* Stored data:
# # #

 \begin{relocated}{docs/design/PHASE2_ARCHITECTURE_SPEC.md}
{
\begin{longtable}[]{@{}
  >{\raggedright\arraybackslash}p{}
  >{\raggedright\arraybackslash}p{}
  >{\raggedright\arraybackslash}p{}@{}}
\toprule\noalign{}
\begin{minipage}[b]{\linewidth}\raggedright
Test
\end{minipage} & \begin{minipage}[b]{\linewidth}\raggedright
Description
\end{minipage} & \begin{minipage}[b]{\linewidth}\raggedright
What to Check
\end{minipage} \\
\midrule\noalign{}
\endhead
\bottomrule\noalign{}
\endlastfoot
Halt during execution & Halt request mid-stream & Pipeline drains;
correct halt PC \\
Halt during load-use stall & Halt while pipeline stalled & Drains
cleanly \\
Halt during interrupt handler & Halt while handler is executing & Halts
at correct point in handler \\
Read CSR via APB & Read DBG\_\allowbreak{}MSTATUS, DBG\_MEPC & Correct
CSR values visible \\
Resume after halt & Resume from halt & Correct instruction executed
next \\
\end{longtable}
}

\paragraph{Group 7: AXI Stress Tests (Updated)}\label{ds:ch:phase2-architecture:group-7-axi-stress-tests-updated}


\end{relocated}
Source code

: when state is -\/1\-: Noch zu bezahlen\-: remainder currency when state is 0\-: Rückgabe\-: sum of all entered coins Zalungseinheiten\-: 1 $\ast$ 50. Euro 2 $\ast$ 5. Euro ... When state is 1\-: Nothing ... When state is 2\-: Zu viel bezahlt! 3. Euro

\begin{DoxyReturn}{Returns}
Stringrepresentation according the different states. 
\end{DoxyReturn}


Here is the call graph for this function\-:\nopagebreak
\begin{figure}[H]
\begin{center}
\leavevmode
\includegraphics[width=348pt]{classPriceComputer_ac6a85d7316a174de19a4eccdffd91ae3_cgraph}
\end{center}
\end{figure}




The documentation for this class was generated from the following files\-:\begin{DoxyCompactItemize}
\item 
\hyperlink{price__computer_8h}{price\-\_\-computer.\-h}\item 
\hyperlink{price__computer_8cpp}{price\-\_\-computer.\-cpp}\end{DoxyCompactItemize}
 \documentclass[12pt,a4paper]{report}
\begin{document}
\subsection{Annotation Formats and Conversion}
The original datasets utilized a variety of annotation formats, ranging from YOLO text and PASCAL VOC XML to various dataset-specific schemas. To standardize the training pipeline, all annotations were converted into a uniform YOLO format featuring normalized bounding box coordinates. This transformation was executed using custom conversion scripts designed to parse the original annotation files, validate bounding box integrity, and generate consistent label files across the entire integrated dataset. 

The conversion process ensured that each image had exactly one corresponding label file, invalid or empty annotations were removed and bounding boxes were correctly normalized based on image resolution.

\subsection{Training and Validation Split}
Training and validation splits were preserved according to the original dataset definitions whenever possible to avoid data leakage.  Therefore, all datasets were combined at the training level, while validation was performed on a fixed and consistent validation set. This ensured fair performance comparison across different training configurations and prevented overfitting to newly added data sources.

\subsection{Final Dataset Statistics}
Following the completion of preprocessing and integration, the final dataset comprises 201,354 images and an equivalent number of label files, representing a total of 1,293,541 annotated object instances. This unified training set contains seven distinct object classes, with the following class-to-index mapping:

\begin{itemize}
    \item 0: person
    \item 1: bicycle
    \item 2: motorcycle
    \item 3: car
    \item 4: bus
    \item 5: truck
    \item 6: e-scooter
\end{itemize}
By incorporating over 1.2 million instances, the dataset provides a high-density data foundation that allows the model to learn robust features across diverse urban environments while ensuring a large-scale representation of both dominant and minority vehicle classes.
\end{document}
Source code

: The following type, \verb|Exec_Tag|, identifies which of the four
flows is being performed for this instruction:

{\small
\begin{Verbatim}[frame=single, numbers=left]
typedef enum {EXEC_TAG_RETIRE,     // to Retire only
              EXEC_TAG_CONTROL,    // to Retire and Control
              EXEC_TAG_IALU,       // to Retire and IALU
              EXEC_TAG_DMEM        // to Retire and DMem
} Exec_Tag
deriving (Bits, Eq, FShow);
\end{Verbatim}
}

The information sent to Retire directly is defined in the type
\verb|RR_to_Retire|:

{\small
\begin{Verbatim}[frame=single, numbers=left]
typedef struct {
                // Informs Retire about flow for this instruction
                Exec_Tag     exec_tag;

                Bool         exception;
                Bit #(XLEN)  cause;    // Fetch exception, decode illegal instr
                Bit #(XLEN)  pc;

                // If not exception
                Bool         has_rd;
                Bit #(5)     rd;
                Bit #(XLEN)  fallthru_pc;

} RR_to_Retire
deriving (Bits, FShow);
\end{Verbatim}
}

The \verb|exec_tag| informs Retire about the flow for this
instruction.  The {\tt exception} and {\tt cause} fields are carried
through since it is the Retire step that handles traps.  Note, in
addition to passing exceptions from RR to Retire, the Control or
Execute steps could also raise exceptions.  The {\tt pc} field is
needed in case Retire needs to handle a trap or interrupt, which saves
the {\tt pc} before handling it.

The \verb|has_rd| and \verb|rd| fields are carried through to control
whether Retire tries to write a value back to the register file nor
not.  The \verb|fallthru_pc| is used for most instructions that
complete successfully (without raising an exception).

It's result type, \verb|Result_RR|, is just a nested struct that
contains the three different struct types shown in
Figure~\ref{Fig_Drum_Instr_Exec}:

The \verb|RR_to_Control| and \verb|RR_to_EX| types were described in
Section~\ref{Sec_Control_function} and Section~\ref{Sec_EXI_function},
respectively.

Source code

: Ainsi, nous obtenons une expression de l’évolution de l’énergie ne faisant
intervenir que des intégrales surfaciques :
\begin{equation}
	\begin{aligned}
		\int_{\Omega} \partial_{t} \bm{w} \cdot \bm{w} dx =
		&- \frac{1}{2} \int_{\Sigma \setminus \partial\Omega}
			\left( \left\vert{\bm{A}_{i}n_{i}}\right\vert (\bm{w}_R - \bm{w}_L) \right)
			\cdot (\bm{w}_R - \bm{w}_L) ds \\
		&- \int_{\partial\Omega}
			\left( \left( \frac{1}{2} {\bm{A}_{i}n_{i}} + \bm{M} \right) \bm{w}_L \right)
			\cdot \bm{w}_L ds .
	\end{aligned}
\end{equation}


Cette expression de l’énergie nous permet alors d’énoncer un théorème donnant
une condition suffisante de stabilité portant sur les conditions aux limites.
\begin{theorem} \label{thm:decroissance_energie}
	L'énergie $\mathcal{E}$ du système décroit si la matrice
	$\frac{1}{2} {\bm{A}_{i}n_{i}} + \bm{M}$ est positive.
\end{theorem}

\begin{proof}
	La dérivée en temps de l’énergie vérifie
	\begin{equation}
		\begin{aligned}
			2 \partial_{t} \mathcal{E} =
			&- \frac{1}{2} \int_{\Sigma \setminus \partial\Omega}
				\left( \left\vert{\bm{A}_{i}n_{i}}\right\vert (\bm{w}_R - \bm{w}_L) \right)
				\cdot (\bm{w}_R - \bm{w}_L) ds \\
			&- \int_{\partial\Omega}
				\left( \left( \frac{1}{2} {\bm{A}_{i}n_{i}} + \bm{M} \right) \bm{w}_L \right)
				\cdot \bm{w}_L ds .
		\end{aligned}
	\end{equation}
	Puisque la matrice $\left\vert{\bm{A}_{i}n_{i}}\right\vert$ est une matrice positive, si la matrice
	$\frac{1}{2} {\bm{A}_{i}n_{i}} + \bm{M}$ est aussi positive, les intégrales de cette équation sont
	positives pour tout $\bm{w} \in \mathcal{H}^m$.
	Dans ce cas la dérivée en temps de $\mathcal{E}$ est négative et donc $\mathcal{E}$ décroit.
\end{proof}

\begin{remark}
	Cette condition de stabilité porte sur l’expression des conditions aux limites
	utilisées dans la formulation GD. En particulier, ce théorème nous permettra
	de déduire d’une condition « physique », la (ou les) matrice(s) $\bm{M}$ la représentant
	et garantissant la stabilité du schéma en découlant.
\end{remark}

# # #

Copy only the entries from the first line to the line with "Read CSR via", each exactly as it appears.

* Exercise response:
 \begin{relocated}{docs/design/PHASE2_ARCHITECTURE_SPEC.md}
{
\begin{longtable}[]{@{}
  >{\raggedright\arraybackslash}p{}
  >{\raggedright\arraybackslash}p{}
  >{\raggedright\arraybackslash}p{}@{}}
\toprule\noalign{}
\begin{minipage}[b]{\linewidth}\raggedright
Test
\end{minipage} & \begin{minipage}[b]{\linewidth}\raggedright
Description
\end{minipage} & \begin{minipage}[b]{\linewidth}\raggedright
What to Check
\end{minipage} \\
\midrule\noalign{}
\endhead
\bottomrule\noalign{}
\endlastfoot
Halt during execution & Halt request mid-stream & Pipeline drains;
correct halt PC \\
Halt during load-use stall & Halt while pipeline stalled & Drains
cleanly \\
Halt during interrupt handler & Halt while handler is executing & Halts
at correct point in handler \\
Read CSR via APB & Read DBG\_\allowbreak{}MSTATUS, DBG\_MEPC & Correct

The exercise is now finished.